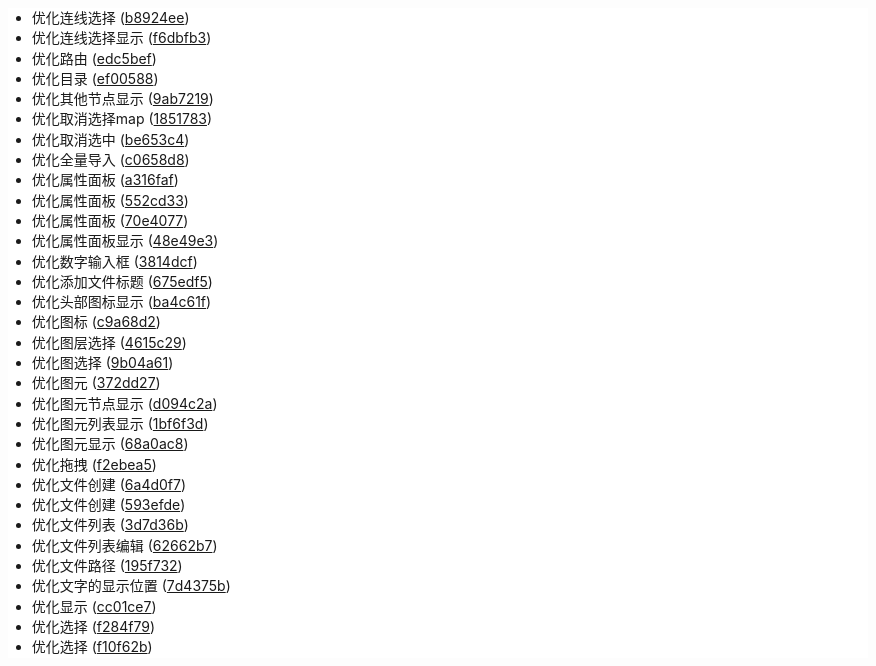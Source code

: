 * 优化连线选择 ([b8924ee](http://172.19.139.41:8088/nwang/topo-editor-base/-/commit/b8924eefb5f222496f907eff5e4c8300c4b36fcf))
* 优化连线选择显示 ([f6dbfb3](http://172.19.139.41:8088/nwang/topo-editor-base/-/commit/f6dbfb3b8761fd666f7764eb2e05e48dabfdccb8))
* 优化路由 ([edc5bef](http://172.19.139.41:8088/nwang/topo-editor-base/-/commit/edc5befd32599cb4230e9d4ad326a36475957bcc))
* 优化目录 ([ef00588](http://172.19.139.41:8088/nwang/topo-editor-base/-/commit/ef0058825892fda2a33ad517f07f07695a1419b7))
* 优化其他节点显示 ([9ab7219](http://172.19.139.41:8088/nwang/topo-editor-base/-/commit/9ab72198a0f7ab61dcb9bb31c24b5bca11d3b74b))
* 优化取消选择map ([1851783](http://172.19.139.41:8088/nwang/topo-editor-base/-/commit/1851783872c01542a34782bb565ab1605ae58322))
* 优化取消选中 ([be653c4](http://172.19.139.41:8088/nwang/topo-editor-base/-/commit/be653c4436767188aea87fbea6d0b6ac51479b2b))
* 优化全量导入 ([c0658d8](http://172.19.139.41:8088/nwang/topo-editor-base/-/commit/c0658d841ceb5a3ff3a6dfe0ed9aca3e8dd0b790))
* 优化属性面板 ([a316faf](http://172.19.139.41:8088/nwang/topo-editor-base/-/commit/a316fafb406863ba52034245d8e1ed2f758c9eb4))
* 优化属性面板 ([552cd33](http://172.19.139.41:8088/nwang/topo-editor-base/-/commit/552cd33e9d9b5fab55a208df4ed0946a3ef68146))
* 优化属性面板 ([70e4077](http://172.19.139.41:8088/nwang/topo-editor-base/-/commit/70e40770af82cf207481bf5cde1ea2d31b50470a))
* 优化属性面板显示 ([48e49e3](http://172.19.139.41:8088/nwang/topo-editor-base/-/commit/48e49e308d2285ea9bbd496bd714492c534317c6))
* 优化数字输入框 ([3814dcf](http://172.19.139.41:8088/nwang/topo-editor-base/-/commit/3814dcfb5bb5e6eb7d048180b9efa2b1ea4a24e6))
* 优化添加文件标题 ([675edf5](http://172.19.139.41:8088/nwang/topo-editor-base/-/commit/675edf5e9f08184852743fe901930d66956a0ea1))
* 优化头部图标显示 ([ba4c61f](http://172.19.139.41:8088/nwang/topo-editor-base/-/commit/ba4c61f2fb2d8a4a4f00116e83ede995fe6cf355))
* 优化图标 ([c9a68d2](http://172.19.139.41:8088/nwang/topo-editor-base/-/commit/c9a68d24ba7f467b45274e606a5ea84ce7d27be6))
* 优化图层选择 ([4615c29](http://172.19.139.41:8088/nwang/topo-editor-base/-/commit/4615c29af688d7ccc46b7073667cb1ff388825c5))
* 优化图选择 ([9b04a61](http://172.19.139.41:8088/nwang/topo-editor-base/-/commit/9b04a61dbae6f10b408039d0ba7bd1656fa1687f))
* 优化图元 ([372dd27](http://172.19.139.41:8088/nwang/topo-editor-base/-/commit/372dd274302c8e39712ad271323739711494968c))
* 优化图元节点显示 ([d094c2a](http://172.19.139.41:8088/nwang/topo-editor-base/-/commit/d094c2a5f9b0cb5ebc169b841de92be27266ffa5))
* 优化图元列表显示 ([1bf6f3d](http://172.19.139.41:8088/nwang/topo-editor-base/-/commit/1bf6f3d61057574771ed254ebec8f93cfa45cfb5))
* 优化图元显示 ([68a0ac8](http://172.19.139.41:8088/nwang/topo-editor-base/-/commit/68a0ac8e71d0c63fa8f2eeaf62f86d22a5a4a0b1))
* 优化拖拽 ([f2ebea5](http://172.19.139.41:8088/nwang/topo-editor-base/-/commit/f2ebea5005389e2a8cf15e2a87305460552ddaad))
* 优化文件创建 ([6a4d0f7](http://172.19.139.41:8088/nwang/topo-editor-base/-/commit/6a4d0f724737b2a82bd94c95eccb0e137aa65a4b))
* 优化文件创建 ([593efde](http://172.19.139.41:8088/nwang/topo-editor-base/-/commit/593efdebc111092f16ae9b81e46365c940040106))
* 优化文件列表 ([3d7d36b](http://172.19.139.41:8088/nwang/topo-editor-base/-/commit/3d7d36ba6f10d863e3828bccc83754f61fbc1292))
* 优化文件列表编辑 ([62662b7](http://172.19.139.41:8088/nwang/topo-editor-base/-/commit/62662b7781141715cb550acbf35004826050d385))
* 优化文件路径 ([195f732](http://172.19.139.41:8088/nwang/topo-editor-base/-/commit/195f732ce90b83275a48621f403902efe364bc93))
* 优化文字的显示位置 ([7d4375b](http://172.19.139.41:8088/nwang/topo-editor-base/-/commit/7d4375b98bd84ce54c04a4686888223488cd42e7))
* 优化显示 ([cc01ce7](http://172.19.139.41:8088/nwang/topo-editor-base/-/commit/cc01ce7c3036fd1043b8ff6dc8209e070cf2a64e))
* 优化选择 ([f284f79](http://172.19.139.41:8088/nwang/topo-editor-base/-/commit/f284f798bddbb8a1227f8bbeb2585bce7b1f399d))
* 优化选择 ([f10f62b](http://172.19.139.41:8088/nwang/topo-editor-base/-/commit/f10f62b1180a4a3a45294c658eb70c2f57420cb5))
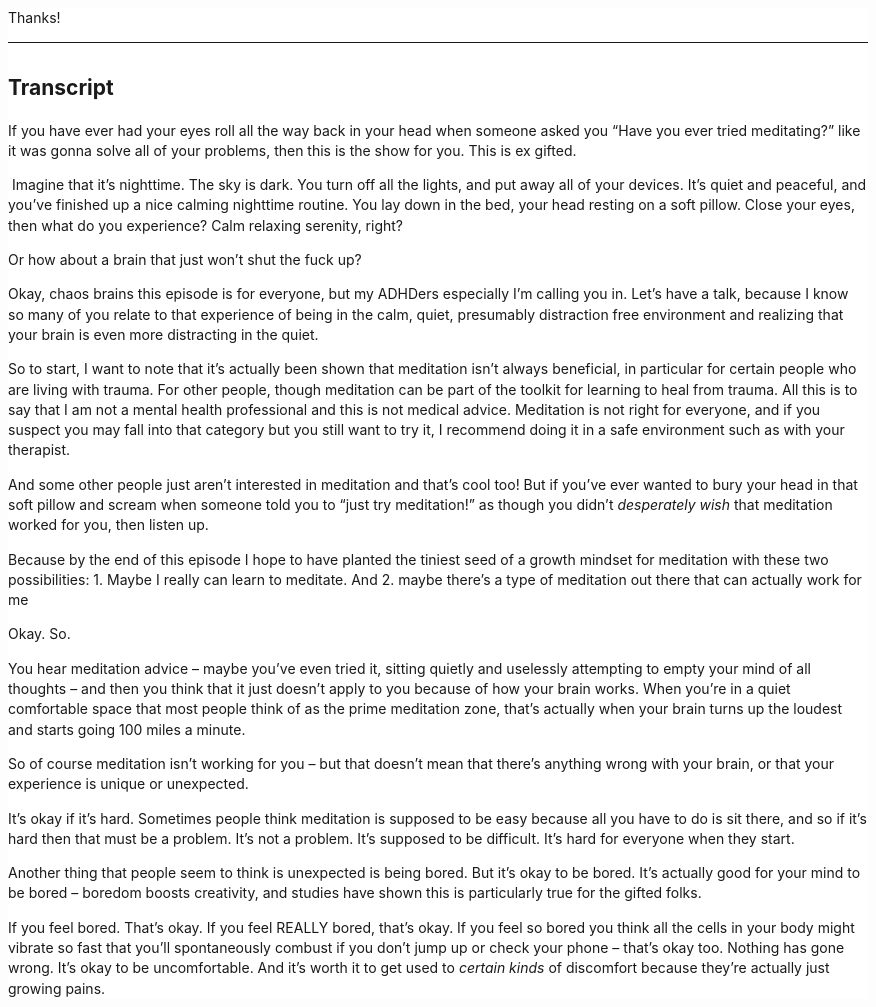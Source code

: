 Thanks!

---

## Transcript

If you have ever had your eyes roll all the way back in your head when someone asked you “Have you ever tried meditating?” like it was gonna solve all of your problems, then this is the show for you. This is ex gifted.

 Imagine that it’s nighttime. The sky is dark. You turn off all the lights, and put away all of your devices. It’s quiet and peaceful, and you’ve finished up a nice calming nighttime routine. You lay down in the bed, your head resting on a soft pillow. Close your eyes, then what do you experience? Calm relaxing serenity, right?

Or how about a brain that just won’t shut the fuck up?

Okay, chaos brains this episode is for everyone, but my ADHDers especially I’m calling you in. Let’s have a talk, because I know so many of you relate to that experience of being in the calm, quiet, presumably distraction free environment and realizing that your brain is even more distracting in the quiet.

So to start, I want to note that it’s actually been shown that meditation isn’t always beneficial, in particular for certain people who are living with trauma. For other people, though meditation can be part of the toolkit for learning to heal from trauma. All this is to say that I am not a mental health professional and this is not medical advice. Meditation is not right for everyone, and if you suspect you may fall into that category but you still want to try it, I recommend doing it in a safe environment such as with your therapist.

And some other people just aren’t interested in meditation and that’s cool too! But if you’ve ever wanted to bury your head in that soft pillow and scream when someone told you to “just try meditation!” as though you didn’t _desperately wish_ that meditation worked for you, then listen up.

Because by the end of this episode I hope to have planted the tiniest seed of a growth mindset for meditation with these two possibilities: 1. Maybe I really can learn to meditate. And 2. maybe there’s a type of meditation out there that can actually work for me

Okay. So.

You hear meditation advice – maybe you’ve even tried it, sitting quietly and uselessly attempting to empty your mind of all thoughts – and then you think that it just doesn’t apply to you because of how your brain works. When you’re in a quiet comfortable space that most people think of as the prime meditation zone, that’s actually when your brain turns up the loudest and starts going 100 miles a minute. 

So of course meditation isn’t working for you – but that doesn’t mean that there’s anything wrong with your brain, or that your experience is unique or unexpected. 

It’s okay if it’s hard. Sometimes people think meditation is supposed to be easy because all you have to do is sit there, and so if it’s hard then that must be a problem. It’s not a problem. It’s supposed to be difficult. It’s hard for everyone when they start. 

Another thing that people seem to think is unexpected is being bored. But it’s okay to be bored. It’s actually good for your mind to be bored – boredom boosts creativity, and studies have shown this is particularly true for the gifted folks. 

If you feel bored. That’s okay. If you feel REALLY bored, that’s okay. If you feel so bored you think all the cells in your body might vibrate so fast that you’ll spontaneously combust if you don’t jump up or check your phone – that’s okay too. Nothing has gone wrong. It’s okay to be uncomfortable. And it’s worth it to get used to _certain kinds_ of discomfort because they’re actually just growing pains.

———

→ **ACTION ITEM**
When a line of the records includes "episode", that line belongs in the answer.

→ **SOLUTION BELOW**
Okay, chaos brains this episode is for everyone, but my ADHDers especially I’m calling you in. Let’s have a talk, because I know so many of you relate to that experience of being in the calm, quiet, presumably distraction free environment and realizing that your brain is even more distracting in the quiet.
Because by the end of this episode I hope to have planted the tiniest seed of a growth mindset for meditation with these two possibilities: 1. Maybe I really can learn to meditate. And 2. maybe there’s a type of meditation out there that can actually work for me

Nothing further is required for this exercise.